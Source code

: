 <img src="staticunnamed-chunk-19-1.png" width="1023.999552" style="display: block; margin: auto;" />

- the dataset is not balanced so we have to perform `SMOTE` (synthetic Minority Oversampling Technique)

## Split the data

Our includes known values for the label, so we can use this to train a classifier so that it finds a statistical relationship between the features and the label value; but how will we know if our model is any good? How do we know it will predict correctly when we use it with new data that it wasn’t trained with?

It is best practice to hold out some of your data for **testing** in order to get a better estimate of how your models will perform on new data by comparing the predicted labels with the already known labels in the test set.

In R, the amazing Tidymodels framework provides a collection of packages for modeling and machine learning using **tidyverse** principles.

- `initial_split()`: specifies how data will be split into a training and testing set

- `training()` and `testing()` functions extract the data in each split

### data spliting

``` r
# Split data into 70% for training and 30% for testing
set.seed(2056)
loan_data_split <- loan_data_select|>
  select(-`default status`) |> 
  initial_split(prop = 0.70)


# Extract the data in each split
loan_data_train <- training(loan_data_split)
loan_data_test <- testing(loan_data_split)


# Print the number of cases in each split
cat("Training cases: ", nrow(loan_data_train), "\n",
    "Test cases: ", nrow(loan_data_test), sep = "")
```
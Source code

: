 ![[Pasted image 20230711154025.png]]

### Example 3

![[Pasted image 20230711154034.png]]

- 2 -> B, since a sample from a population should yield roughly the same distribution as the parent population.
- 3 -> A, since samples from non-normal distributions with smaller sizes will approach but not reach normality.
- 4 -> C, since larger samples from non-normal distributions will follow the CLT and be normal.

Exercise objective.
If a line of the records includes the string "into", copy it out.

Output of the task.
- `initial_split()`: specifies how data will be split into a training and testing set
# Split data into 70% for training and 30% for testing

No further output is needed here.